How to complete this task: Would you please restate the data exactly as it stands, apart from the pictures?

----- Data provided

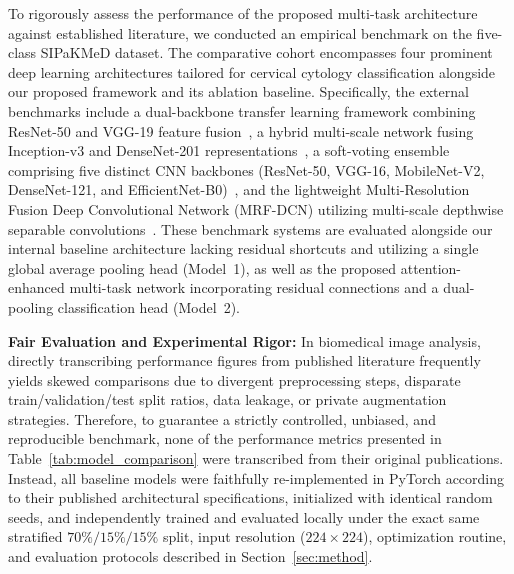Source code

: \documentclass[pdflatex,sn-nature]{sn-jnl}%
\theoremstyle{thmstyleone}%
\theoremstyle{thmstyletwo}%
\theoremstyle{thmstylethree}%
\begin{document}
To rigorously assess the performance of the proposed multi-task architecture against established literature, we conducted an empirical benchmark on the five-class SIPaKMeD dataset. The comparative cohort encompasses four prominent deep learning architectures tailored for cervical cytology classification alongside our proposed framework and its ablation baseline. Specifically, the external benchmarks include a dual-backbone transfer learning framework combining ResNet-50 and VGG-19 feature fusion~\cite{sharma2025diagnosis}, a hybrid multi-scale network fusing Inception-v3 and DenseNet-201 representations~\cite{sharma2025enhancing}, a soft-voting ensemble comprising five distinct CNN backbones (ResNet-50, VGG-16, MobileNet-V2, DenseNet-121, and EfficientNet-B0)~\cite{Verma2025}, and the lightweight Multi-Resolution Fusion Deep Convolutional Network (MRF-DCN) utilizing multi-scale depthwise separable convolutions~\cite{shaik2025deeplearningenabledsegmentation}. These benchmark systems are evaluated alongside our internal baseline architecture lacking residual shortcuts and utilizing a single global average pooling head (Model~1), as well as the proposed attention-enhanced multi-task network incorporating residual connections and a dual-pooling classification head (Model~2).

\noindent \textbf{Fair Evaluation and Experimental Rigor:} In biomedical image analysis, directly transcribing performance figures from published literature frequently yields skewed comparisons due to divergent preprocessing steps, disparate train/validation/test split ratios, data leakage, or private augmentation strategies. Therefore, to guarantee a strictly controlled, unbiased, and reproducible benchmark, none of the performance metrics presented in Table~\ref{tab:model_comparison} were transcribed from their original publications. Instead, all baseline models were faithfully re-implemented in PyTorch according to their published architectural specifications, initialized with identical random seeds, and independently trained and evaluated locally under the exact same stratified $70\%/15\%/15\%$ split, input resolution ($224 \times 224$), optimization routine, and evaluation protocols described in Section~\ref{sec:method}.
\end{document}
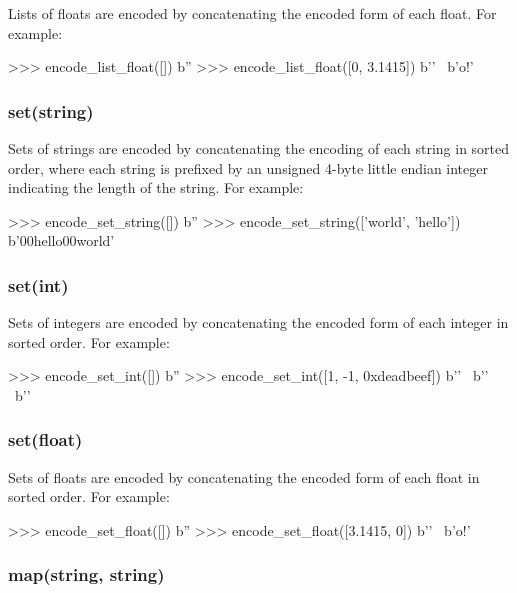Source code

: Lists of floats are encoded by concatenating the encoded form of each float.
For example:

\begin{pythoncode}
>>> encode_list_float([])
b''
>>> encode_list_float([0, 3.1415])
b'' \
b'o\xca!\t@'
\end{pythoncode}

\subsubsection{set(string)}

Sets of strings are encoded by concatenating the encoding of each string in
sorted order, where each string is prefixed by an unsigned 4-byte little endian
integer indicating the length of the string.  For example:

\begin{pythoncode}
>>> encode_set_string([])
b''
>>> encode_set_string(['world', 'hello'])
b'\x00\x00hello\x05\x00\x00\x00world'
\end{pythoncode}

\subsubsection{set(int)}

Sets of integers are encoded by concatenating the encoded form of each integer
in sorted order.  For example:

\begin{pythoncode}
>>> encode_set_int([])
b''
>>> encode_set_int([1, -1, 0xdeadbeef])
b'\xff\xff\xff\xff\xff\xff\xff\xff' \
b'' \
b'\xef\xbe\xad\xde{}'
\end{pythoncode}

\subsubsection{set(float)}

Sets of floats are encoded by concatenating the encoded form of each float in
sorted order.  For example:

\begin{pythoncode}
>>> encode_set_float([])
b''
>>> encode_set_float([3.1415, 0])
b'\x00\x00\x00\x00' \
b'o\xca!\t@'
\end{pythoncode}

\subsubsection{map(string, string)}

----------

Solution for this exercise:
Source code

: \documentclass[pdflatex,sn-nature]{sn-jnl}%
\theoremstyle{thmstyleone}%
\theoremstyle{thmstyletwo}%
\theoremstyle{thmstylethree}%
\begin{document}
To rigorously assess the performance of the proposed multi-task architecture against established literature, we conducted an empirical benchmark on the five-class SIPaKMeD dataset. The comparative cohort encompasses four prominent deep learning architectures tailored for cervical cytology classification alongside our proposed framework and its ablation baseline. Specifically, the external benchmarks include a dual-backbone transfer learning framework combining ResNet-50 and VGG-19 feature fusion~\cite{sharma2025diagnosis}, a hybrid multi-scale network fusing Inception-v3 and DenseNet-201 representations~\cite{sharma2025enhancing}, a soft-voting ensemble comprising five distinct CNN backbones (ResNet-50, VGG-16, MobileNet-V2, DenseNet-121, and EfficientNet-B0)~\cite{Verma2025}, and the lightweight Multi-Resolution Fusion Deep Convolutional Network (MRF-DCN) utilizing multi-scale depthwise separable convolutions~\cite{shaik2025deeplearningenabledsegmentation}. These benchmark systems are evaluated alongside our internal baseline architecture lacking residual shortcuts and utilizing a single global average pooling head (Model~1), as well as the proposed attention-enhanced multi-task network incorporating residual connections and a dual-pooling classification head (Model~2).

\noindent \textbf{Fair Evaluation and Experimental Rigor:} In biomedical image analysis, directly transcribing performance figures from published literature frequently yields skewed comparisons due to divergent preprocessing steps, disparate train/validation/test split ratios, data leakage, or private augmentation strategies. Therefore, to guarantee a strictly controlled, unbiased, and reproducible benchmark, none of the performance metrics presented in Table~\ref{tab:model_comparison} were transcribed from their original publications. Instead, all baseline models were faithfully re-implemented in PyTorch according to their published architectural specifications, initialized with identical random seeds, and independently trained and evaluated locally under the exact same stratified $70\%/15\%/15\%$ split, input resolution ($224 \times 224$), optimization routine, and evaluation protocols described in Section~\ref{sec:method}.
\end{document}
Source code

: Lists of floats are encoded by concatenating the encoded form of each float.
For example:

\begin{pythoncode}
>>> encode_list_float([])
b''
>>> encode_list_float([0, 3.1415])
b'' \
b'o\xca!\t@'
\end{pythoncode}

\subsubsection{set(string)}

Sets of strings are encoded by concatenating the encoding of each string in
sorted order, where each string is prefixed by an unsigned 4-byte little endian
integer indicating the length of the string.  For example:

\begin{pythoncode}
>>> encode_set_string([])
b''
>>> encode_set_string(['world', 'hello'])
b'\x00\x00hello\x05\x00\x00\x00world'
\end{pythoncode}

\subsubsection{set(int)}

Sets of integers are encoded by concatenating the encoded form of each integer
in sorted order.  For example:

\begin{pythoncode}
>>> encode_set_int([])
b''
>>> encode_set_int([1, -1, 0xdeadbeef])
b'\xff\xff\xff\xff\xff\xff\xff\xff' \
b'' \
b'\xef\xbe\xad\xde{}'
\end{pythoncode}

\subsubsection{set(float)}

Sets of floats are encoded by concatenating the encoded form of each float in
sorted order.  For example:

\begin{pythoncode}
>>> encode_set_float([])
b''
>>> encode_set_float([3.1415, 0])
b'\x00\x00\x00\x00' \
b'o\xca!\t@'
\end{pythoncode}

\subsubsection{map(string, string)}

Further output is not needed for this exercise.